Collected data
=====

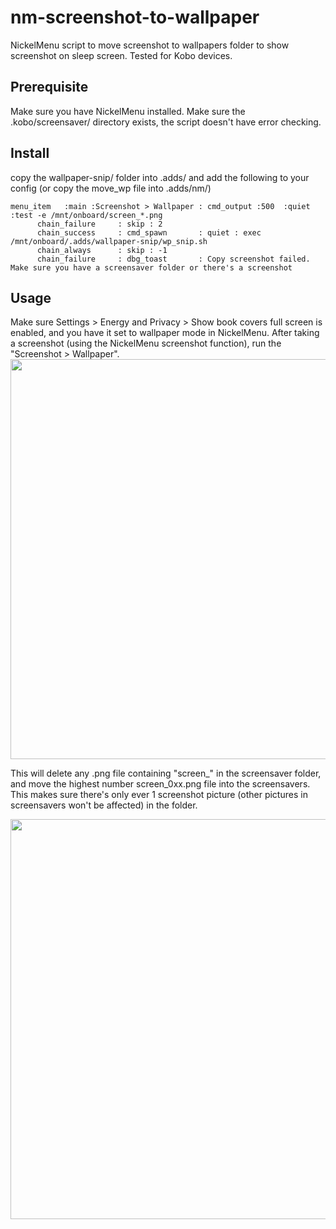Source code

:# nm-screenshot-to-wallpaper
NickelMenu script to move screenshot to wallpapers folder to show screenshot on sleep screen. Tested for Kobo devices.

## Prerequisite
Make sure you have NickelMenu installed.
Make sure the .kobo/screensaver/ directory exists, the script doesn't have error checking.

## Install
copy the wallpaper-snip/ folder into .adds/ and add the following to your config (or copy the move_wp file into .adds/nm/)
```
menu_item   :main :Screenshot > Wallpaper : cmd_output :500  :quiet :test -e /mnt/onboard/screen_*.png
      chain_failure     : skip : 2
      chain_success     : cmd_spawn       : quiet : exec /mnt/onboard/.adds/wallpaper-snip/wp_snip.sh
      chain_always      : skip : -1
      chain_failure     : dbg_toast       : Copy screenshot failed. Make sure you have a screensaver folder or there's a screenshot
```

## Usage
Make sure Settings > Energy and Privacy > Show book covers full screen is enabled, and you have it set to wallpaper mode in NickelMenu.
After taking a screenshot (using the NickelMenu screenshot function), run the "Screenshot > Wallpaper". 
<img src="https://github.com/user-attachments/assets/9b5af2fb-bdc0-4dd9-b090-dd4775309f25" width="640">

This will delete any .png file containing "screen_" in the screensaver folder, and move the highest number screen_0xx.png file into the screensavers. This makes sure there's only ever 1 screenshot picture (other pictures in screensavers won't be affected) in the folder.

<img src="https://github.com/user-attachments/assets/f95b6337-1f66-4b88-b2e9-b34f6d634177" width="640">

=====

Repeat the entries above exactly and skip the images.

--- RESULT BELOW ---
Source code

:# nm-screenshot-to-wallpaper
NickelMenu script to move screenshot to wallpapers folder to show screenshot on sleep screen. Tested for Kobo devices.

## Prerequisite
Make sure you have NickelMenu installed.
Make sure the .kobo/screensaver/ directory exists, the script doesn't have error checking.

## Install
copy the wallpaper-snip/ folder into .adds/ and add the following to your config (or copy the move_wp file into .adds/nm/)
```
menu_item   :main :Screenshot > Wallpaper : cmd_output :500  :quiet :test -e /mnt/onboard/screen_*.png
      chain_failure     : skip : 2
      chain_success     : cmd_spawn       : quiet : exec /mnt/onboard/.adds/wallpaper-snip/wp_snip.sh
      chain_always      : skip : -1
      chain_failure     : dbg_toast       : Copy screenshot failed. Make sure you have a screensaver folder or there's a screenshot
```

## Usage
Make sure Settings > Energy and Privacy > Show book covers full screen is enabled, and you have it set to wallpaper mode in NickelMenu.
After taking a screenshot (using the NickelMenu screenshot function), run the "Screenshot > Wallpaper". 
<img src="https://github.com/user-attachments/assets/9b5af2fb-bdc0-4dd9-b090-dd4775309f25" width="640">

This will delete any .png file containing "screen_" in the screensaver folder, and move the highest number screen_0xx.png file into the screensavers. This makes sure there's only ever 1 screenshot picture (other pictures in screensavers won't be affected) in the folder.

<img src="https://github.com/user-attachments/assets/f95b6337-1f66-4b88-b2e9-b34f6d634177" width="640">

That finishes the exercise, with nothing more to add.